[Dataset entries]
╔══

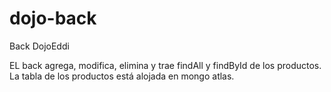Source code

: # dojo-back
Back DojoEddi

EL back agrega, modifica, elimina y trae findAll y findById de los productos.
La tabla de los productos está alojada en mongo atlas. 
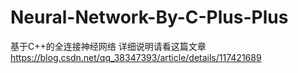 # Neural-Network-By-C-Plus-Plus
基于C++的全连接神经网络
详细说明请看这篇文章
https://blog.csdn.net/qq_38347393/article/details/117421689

╚══
╔══

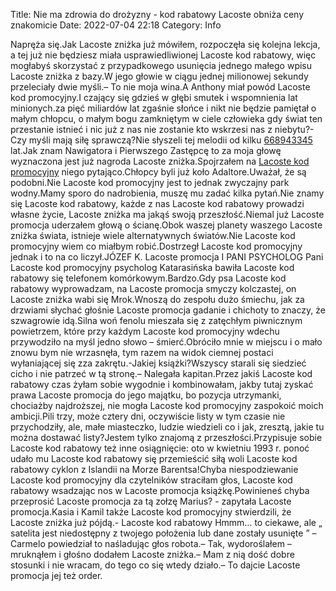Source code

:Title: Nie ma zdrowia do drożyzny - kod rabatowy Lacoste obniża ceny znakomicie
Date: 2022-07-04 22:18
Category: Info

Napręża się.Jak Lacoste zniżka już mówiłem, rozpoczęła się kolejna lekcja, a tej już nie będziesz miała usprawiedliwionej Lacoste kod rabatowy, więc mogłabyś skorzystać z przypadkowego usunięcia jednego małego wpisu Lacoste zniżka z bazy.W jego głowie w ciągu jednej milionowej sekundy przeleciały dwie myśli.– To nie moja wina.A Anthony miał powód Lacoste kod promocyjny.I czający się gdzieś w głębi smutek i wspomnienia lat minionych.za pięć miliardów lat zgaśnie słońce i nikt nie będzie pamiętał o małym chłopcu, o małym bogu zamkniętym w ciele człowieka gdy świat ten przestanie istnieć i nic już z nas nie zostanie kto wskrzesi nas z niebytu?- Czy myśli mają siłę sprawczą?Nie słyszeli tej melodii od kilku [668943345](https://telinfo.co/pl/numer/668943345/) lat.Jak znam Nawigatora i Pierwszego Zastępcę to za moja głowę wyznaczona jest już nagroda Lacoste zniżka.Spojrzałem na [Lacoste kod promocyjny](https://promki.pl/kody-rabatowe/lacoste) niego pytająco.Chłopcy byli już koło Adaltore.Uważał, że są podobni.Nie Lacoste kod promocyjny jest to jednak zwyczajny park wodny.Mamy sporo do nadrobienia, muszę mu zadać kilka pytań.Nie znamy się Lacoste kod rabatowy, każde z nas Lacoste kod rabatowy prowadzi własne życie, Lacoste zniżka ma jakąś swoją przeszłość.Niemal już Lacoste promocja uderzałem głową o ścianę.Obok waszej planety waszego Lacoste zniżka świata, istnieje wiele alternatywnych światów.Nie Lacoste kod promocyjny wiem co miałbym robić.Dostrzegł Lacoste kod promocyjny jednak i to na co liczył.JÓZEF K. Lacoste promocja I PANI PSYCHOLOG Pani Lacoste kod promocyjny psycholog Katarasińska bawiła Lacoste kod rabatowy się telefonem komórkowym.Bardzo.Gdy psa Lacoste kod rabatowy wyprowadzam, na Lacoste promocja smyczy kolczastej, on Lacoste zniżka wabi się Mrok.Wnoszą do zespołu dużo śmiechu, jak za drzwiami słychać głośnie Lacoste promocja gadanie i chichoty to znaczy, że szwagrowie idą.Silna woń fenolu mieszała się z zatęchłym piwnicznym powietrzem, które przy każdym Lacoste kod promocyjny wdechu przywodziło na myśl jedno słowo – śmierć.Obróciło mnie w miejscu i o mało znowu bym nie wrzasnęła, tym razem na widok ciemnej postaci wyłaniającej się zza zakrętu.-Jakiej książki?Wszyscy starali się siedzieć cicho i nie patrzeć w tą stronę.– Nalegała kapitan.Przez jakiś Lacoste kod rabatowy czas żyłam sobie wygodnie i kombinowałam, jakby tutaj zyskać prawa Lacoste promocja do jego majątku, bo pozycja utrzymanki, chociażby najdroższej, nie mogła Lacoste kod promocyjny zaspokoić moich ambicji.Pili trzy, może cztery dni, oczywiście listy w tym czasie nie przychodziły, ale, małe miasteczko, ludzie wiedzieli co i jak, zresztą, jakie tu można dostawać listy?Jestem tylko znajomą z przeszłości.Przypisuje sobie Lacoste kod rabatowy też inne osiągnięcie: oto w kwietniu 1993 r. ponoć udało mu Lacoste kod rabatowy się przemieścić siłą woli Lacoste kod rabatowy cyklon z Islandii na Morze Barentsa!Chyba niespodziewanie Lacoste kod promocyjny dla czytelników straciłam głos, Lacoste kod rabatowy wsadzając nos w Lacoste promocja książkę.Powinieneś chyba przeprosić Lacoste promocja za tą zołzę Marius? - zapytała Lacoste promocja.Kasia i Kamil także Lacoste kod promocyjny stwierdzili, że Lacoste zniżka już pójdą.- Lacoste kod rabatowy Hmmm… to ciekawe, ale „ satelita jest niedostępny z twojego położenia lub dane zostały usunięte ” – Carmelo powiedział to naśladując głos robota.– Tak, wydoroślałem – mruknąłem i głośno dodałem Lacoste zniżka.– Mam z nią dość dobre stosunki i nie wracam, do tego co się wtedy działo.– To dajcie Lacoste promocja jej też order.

╚══

Locate the word "productos" in the records and collect each line it appears in.

▶ Reply to the task
EL back agrega, modifica, elimina y trae findAll y findById de los productos.
La tabla de los productos está alojada en mongo atlas. 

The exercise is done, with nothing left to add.